* Work to be completed *
All of the data below should be returned exactly.

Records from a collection
-=-=-

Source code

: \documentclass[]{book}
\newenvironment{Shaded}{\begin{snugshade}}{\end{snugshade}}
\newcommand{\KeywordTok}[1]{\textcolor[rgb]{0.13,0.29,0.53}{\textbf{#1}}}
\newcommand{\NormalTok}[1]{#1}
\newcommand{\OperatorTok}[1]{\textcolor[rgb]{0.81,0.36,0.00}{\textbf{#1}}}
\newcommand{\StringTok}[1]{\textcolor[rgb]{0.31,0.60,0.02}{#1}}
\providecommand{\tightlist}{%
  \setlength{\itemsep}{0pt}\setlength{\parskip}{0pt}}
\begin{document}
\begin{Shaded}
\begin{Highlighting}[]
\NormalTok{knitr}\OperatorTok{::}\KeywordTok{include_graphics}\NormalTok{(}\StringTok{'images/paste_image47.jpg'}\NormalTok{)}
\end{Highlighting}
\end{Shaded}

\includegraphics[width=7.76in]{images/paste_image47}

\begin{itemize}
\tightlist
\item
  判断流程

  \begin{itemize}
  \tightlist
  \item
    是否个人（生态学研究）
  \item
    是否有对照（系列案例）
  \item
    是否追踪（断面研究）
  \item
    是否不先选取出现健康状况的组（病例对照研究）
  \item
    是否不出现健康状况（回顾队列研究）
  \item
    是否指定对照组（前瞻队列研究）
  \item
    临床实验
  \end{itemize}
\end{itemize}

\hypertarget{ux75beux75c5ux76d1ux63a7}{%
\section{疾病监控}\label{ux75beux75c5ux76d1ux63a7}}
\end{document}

-=-=-

* Task result *
Source code

: \documentclass[]{book}
\newenvironment{Shaded}{\begin{snugshade}}{\end{snugshade}}
\newcommand{\KeywordTok}[1]{\textcolor[rgb]{0.13,0.29,0.53}{\textbf{#1}}}
\newcommand{\NormalTok}[1]{#1}
\newcommand{\OperatorTok}[1]{\textcolor[rgb]{0.81,0.36,0.00}{\textbf{#1}}}
\newcommand{\StringTok}[1]{\textcolor[rgb]{0.31,0.60,0.02}{#1}}
\providecommand{\tightlist}{%
  \setlength{\itemsep}{0pt}\setlength{\parskip}{0pt}}
\begin{document}
\begin{Shaded}
\begin{Highlighting}[]
\NormalTok{knitr}\OperatorTok{::}\KeywordTok{include_graphics}\NormalTok{(}\StringTok{'images/paste_image47.jpg'}\NormalTok{)}
\end{Highlighting}
\end{Shaded}

\includegraphics[width=7.76in]{images/paste_image47}

\begin{itemize}
\tightlist
\item
  判断流程

  \begin{itemize}
  \tightlist
  \item
    是否个人（生态学研究）
  \item
    是否有对照（系列案例）
  \item
    是否追踪（断面研究）
  \item
    是否不先选取出现健康状况的组（病例对照研究）
  \item
    是否不出现健康状况（回顾队列研究）
  \item
    是否指定对照组（前瞻队列研究）
  \item
    临床实验
  \end{itemize}
\end{itemize}

\hypertarget{ux75beux75c5ux76d1ux63a7}{%
\section{疾病监控}\label{ux75beux75c5ux76d1ux63a7}}
\end{document}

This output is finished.